Exercise brief: Copy the records below verbatim, from the first line through the line containing "- **تلقائي**: عند", inclusive, and output nothing else.

Data records:

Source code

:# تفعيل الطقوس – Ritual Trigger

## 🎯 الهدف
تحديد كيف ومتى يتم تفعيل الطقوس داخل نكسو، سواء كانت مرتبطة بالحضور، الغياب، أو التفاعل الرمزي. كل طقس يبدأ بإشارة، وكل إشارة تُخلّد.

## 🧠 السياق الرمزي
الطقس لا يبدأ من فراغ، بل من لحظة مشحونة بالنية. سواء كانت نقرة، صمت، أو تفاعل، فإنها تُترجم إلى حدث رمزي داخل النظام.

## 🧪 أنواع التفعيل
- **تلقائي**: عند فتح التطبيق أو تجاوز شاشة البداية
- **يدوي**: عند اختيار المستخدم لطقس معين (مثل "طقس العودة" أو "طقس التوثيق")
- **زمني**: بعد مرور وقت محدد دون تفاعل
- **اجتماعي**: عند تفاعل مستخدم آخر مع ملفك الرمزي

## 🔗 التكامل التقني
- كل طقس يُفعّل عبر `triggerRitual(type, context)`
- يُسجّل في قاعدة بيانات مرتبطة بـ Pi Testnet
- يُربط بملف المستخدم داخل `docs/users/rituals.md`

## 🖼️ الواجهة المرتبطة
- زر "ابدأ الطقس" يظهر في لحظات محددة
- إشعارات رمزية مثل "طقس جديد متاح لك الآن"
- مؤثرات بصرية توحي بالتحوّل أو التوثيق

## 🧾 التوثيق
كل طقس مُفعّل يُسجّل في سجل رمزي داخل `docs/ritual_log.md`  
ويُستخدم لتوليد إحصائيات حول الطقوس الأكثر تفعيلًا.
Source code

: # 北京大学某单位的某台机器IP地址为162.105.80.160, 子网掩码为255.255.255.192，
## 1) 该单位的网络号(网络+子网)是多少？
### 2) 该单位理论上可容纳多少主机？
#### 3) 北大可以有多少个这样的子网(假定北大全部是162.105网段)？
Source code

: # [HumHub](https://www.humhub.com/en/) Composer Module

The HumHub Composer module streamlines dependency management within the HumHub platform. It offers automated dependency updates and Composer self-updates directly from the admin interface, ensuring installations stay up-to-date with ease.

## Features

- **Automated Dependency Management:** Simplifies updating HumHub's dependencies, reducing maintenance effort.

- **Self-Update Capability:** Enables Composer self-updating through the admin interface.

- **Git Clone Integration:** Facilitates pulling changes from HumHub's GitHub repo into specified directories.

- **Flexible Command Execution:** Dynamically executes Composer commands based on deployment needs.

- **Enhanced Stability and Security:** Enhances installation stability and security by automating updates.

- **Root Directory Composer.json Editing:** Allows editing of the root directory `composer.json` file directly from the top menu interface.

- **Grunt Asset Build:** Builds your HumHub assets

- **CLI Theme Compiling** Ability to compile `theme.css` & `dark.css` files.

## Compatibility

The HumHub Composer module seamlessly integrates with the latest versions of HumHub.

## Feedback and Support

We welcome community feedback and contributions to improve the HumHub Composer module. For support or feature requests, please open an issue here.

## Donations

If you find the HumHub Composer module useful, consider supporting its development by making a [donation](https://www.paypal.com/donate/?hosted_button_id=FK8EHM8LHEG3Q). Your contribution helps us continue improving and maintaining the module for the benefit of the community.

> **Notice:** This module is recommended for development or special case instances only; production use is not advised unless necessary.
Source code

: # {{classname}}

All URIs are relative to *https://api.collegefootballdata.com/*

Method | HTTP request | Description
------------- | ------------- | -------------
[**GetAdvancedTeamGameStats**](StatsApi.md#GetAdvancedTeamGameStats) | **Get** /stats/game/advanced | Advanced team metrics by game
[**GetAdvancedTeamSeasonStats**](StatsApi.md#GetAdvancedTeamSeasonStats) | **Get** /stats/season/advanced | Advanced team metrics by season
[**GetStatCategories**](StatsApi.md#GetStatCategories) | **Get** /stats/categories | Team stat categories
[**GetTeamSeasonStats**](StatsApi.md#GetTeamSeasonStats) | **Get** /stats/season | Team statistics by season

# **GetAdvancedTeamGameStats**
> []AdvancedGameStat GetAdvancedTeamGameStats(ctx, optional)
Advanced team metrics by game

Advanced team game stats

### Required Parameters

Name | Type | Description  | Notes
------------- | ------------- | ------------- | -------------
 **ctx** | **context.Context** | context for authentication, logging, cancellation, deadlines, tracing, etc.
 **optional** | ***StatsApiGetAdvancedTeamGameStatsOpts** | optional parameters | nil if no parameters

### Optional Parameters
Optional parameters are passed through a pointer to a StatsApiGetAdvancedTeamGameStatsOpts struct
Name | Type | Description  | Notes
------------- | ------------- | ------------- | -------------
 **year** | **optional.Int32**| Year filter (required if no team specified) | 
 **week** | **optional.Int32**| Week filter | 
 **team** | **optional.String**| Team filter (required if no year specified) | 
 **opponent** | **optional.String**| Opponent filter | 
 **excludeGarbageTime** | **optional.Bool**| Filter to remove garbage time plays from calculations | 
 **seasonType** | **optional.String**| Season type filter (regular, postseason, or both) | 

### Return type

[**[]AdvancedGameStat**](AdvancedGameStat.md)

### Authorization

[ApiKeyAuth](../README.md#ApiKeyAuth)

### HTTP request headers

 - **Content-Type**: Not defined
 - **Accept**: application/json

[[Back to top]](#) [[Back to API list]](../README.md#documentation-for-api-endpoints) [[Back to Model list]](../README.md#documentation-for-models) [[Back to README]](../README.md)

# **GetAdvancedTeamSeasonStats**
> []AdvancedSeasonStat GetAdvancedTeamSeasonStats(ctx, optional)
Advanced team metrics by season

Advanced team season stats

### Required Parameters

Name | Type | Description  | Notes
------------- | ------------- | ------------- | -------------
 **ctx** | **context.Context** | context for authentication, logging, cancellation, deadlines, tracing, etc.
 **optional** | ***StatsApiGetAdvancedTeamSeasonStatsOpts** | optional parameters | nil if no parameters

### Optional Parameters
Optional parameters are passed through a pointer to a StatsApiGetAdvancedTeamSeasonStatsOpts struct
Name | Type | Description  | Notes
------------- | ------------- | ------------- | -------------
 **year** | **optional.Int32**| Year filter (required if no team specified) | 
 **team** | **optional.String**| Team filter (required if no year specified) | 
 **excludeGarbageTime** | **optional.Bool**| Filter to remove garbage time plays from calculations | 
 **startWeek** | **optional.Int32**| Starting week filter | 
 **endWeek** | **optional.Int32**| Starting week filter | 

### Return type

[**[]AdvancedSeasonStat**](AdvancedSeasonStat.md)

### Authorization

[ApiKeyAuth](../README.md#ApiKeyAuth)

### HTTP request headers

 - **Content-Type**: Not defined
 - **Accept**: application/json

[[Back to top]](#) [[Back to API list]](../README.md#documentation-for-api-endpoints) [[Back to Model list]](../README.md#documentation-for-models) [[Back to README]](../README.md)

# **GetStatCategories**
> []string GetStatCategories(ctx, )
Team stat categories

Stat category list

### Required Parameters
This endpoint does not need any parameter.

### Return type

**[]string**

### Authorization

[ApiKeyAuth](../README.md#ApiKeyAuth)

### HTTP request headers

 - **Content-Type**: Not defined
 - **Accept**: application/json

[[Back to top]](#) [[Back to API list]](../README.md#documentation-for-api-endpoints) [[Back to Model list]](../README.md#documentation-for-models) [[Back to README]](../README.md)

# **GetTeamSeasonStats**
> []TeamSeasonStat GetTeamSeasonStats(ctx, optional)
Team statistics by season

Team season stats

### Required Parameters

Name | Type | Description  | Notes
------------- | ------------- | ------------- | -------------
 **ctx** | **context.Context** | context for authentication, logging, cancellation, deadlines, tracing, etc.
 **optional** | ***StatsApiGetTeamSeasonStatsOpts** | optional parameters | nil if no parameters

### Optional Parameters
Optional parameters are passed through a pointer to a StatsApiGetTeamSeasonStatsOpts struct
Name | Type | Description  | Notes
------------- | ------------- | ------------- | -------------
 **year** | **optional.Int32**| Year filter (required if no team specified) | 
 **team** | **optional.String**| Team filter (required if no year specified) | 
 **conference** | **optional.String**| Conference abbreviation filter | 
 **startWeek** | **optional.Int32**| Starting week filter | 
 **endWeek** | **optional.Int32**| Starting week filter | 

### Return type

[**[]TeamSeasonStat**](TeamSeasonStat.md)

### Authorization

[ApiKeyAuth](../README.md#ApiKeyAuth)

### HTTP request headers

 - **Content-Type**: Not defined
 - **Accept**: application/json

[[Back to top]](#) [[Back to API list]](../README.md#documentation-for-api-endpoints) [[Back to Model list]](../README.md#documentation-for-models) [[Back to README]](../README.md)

Exercise result:
Source code

:# تفعيل الطقوس – Ritual Trigger

## 🎯 الهدف
تحديد كيف ومتى يتم تفعيل الطقوس داخل نكسو، سواء كانت مرتبطة بالحضور، الغياب، أو التفاعل الرمزي. كل طقس يبدأ بإشارة، وكل إشارة تُخلّد.

## 🧠 السياق الرمزي
الطقس لا يبدأ من فراغ، بل من لحظة مشحونة بالنية. سواء كانت نقرة، صمت، أو تفاعل، فإنها تُترجم إلى حدث رمزي داخل النظام.

## 🧪 أنواع التفعيل
- **تلقائي**: عند فتح التطبيق أو تجاوز شاشة البداية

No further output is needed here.